• Company B: Communications Challenge #11

    Communications Challenge #11:

    Engineers don't understand advertising.

    So, for Imbrium's Jellyfish™ storm water filtration product, we developed an ad campaign that sold externally and was appreciated internally. Sales went from a trickle to a deluge.

Imbrium Systems

Advertising Campaign

The Challenge

Imbrium Systems designs and develops storm water treatment products that protect our water from harmful pollutants. The company’s Jellyfish™ storm water filtration unit was a new and unique product that needed to be launched with a splash.

Imbrium had to please two audiences – and both were more receptive to hard data than to emotional pitches. The company’s own engineers had to buy off on the campaign. And the marketplace, also engineers, had to want to buy the unit. Our challenge: differentiate and capture the value of a new product when competing products are sold on specs and functional benefits.

 

Our Solution

Our ad campaign for Jellyfish™ took a dual approach, centred around the idea that small is beautiful. But in this case, the campaign demonstrated that small was not just beautiful aesthetically. It was beautiful functionally as well.

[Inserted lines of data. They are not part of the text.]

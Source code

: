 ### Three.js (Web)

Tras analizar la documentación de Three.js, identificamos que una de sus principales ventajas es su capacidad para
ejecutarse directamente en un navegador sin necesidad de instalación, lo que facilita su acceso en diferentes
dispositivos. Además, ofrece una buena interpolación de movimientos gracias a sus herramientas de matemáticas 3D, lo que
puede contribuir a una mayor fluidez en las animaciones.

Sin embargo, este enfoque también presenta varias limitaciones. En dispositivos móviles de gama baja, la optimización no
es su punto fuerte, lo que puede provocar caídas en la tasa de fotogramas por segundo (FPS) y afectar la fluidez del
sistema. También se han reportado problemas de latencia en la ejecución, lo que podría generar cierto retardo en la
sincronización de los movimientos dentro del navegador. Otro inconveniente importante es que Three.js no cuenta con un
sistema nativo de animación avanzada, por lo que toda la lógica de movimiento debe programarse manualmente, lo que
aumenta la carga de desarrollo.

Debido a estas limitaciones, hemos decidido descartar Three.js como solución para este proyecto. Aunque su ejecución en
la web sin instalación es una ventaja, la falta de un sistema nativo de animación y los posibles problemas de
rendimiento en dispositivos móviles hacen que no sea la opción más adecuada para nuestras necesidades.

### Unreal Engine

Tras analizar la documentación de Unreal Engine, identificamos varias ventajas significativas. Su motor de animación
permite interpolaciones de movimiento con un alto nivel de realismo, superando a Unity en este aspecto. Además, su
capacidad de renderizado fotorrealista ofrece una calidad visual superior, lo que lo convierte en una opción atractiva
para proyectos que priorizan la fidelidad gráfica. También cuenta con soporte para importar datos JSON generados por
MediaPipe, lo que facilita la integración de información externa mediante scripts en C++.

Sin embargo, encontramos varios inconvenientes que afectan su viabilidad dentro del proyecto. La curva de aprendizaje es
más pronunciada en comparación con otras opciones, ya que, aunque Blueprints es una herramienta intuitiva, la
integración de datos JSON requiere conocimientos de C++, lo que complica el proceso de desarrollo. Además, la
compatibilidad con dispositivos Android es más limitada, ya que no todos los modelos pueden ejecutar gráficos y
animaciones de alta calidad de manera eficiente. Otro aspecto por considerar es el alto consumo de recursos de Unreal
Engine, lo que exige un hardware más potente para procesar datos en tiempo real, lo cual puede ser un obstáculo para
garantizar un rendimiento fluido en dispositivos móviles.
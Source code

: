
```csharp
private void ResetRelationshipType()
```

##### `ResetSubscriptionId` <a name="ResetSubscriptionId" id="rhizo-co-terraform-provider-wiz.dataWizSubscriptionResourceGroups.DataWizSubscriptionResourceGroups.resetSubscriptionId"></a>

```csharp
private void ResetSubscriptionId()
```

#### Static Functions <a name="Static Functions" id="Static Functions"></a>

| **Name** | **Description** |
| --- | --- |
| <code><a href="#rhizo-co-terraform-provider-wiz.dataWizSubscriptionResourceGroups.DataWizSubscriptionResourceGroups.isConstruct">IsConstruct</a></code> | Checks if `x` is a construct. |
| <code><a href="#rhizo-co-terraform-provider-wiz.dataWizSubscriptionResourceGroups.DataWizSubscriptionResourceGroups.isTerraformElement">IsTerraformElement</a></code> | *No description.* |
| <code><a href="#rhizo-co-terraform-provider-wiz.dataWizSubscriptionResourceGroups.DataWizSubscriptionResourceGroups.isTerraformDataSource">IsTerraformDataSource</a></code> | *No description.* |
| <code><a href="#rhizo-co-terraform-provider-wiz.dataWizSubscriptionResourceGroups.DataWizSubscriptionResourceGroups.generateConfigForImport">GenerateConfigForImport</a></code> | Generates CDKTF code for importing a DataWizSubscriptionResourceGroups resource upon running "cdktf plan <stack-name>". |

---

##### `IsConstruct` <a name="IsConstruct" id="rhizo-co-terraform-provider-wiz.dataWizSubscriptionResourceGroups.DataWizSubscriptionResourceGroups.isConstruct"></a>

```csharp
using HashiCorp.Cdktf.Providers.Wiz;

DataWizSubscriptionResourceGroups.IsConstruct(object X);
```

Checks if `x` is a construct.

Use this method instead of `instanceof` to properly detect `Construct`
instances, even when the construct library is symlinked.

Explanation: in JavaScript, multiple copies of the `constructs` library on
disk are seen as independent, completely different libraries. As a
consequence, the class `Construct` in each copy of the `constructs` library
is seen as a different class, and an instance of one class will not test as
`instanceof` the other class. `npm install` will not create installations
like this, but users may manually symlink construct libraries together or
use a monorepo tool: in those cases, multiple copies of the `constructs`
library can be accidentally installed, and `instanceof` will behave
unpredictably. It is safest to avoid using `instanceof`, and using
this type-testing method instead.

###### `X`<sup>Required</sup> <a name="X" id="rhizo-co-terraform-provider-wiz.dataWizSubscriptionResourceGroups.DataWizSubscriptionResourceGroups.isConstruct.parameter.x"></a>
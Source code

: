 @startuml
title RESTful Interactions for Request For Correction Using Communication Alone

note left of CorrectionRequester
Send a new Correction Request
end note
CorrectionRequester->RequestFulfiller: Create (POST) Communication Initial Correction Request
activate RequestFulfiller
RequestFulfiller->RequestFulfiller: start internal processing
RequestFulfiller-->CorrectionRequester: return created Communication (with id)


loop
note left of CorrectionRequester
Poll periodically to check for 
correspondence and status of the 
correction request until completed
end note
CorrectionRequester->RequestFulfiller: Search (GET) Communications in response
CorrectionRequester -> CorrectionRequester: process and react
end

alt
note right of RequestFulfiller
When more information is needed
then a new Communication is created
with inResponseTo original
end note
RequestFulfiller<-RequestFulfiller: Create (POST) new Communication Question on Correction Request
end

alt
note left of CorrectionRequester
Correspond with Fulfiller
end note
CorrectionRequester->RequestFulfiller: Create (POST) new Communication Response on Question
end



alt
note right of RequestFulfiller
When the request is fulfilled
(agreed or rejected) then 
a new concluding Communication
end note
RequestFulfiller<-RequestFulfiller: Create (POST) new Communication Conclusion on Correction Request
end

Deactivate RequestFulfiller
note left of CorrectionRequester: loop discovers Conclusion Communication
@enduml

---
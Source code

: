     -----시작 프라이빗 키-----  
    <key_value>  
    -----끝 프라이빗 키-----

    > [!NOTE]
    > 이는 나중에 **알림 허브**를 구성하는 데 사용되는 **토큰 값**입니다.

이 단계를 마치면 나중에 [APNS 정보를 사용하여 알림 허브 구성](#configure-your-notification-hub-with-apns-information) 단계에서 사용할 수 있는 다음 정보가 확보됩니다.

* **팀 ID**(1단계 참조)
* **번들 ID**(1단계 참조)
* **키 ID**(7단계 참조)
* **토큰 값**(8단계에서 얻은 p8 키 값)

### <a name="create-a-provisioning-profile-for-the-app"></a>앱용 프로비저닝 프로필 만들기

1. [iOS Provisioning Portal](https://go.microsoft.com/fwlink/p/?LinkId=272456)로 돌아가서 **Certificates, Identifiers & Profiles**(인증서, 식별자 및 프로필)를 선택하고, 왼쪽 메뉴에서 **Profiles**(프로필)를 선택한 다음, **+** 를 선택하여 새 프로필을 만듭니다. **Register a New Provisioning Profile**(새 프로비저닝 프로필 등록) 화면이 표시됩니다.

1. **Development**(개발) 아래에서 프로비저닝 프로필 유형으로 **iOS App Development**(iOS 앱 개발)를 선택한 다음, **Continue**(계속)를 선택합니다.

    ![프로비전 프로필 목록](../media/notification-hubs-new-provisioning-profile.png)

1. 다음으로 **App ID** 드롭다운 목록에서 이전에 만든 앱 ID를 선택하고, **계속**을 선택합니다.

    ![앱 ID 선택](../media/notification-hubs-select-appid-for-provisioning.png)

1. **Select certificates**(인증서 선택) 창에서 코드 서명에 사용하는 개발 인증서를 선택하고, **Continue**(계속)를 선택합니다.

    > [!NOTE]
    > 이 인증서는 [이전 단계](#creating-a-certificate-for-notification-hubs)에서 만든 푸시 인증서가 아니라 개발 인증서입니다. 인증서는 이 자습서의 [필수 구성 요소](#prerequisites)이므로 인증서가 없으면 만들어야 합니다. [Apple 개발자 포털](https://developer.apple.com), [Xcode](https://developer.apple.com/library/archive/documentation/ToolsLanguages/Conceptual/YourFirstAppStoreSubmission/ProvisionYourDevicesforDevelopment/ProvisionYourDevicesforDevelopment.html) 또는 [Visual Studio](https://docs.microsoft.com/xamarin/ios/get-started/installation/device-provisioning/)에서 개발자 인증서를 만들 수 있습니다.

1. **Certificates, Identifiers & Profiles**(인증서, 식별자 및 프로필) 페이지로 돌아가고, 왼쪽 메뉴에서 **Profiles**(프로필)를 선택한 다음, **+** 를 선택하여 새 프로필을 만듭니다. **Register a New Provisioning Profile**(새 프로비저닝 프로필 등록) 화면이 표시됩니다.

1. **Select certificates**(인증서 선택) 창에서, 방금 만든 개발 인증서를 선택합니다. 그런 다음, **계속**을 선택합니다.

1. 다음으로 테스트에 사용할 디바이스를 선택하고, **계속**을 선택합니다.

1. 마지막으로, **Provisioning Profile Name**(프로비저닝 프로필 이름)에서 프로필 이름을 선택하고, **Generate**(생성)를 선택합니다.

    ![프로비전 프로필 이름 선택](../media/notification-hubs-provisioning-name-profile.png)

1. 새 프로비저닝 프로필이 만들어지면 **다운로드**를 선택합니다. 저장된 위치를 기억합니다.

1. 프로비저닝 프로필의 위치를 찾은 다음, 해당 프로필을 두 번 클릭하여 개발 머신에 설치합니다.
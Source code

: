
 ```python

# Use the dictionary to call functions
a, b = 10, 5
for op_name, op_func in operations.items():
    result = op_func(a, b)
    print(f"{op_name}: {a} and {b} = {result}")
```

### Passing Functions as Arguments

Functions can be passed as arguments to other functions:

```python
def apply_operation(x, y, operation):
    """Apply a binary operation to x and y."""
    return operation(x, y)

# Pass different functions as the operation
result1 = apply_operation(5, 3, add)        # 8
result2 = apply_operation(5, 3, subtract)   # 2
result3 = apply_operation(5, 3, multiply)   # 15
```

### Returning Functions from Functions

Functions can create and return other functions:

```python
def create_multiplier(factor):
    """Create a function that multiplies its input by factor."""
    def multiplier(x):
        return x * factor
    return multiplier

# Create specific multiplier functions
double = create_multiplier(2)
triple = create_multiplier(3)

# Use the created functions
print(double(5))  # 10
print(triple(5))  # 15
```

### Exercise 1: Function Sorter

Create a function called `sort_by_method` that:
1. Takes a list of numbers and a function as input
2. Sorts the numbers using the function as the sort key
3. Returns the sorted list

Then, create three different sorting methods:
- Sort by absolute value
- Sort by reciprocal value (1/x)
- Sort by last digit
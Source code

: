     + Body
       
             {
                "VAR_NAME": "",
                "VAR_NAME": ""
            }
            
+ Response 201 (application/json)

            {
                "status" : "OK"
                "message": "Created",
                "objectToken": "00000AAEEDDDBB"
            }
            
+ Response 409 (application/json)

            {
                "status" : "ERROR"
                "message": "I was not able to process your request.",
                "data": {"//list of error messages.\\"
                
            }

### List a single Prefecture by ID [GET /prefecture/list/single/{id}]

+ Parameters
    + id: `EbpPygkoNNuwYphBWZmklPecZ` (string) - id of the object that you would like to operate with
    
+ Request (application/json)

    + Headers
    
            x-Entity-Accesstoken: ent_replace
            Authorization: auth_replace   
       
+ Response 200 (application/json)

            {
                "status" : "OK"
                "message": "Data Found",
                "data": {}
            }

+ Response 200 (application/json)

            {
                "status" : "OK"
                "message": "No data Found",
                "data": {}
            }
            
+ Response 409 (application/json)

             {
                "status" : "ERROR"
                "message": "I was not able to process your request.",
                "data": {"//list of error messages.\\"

The Jellyfish™ actually eliminated smaller, finer particulates than its competitors – a significant practical benefit. Meanwhile, from an engineer's perspective, “small” takes up less of a footprint. And a small unit can be changed by hand, unlike the competing products.

The campaign made the engineers happy, set the product apart in the marketplace, and by speaking to aesthetics, turned those giant concrete cisterns under roadways into something attractive. And no matter who you are in the company, there's nothing more beautiful than a competitive advantage.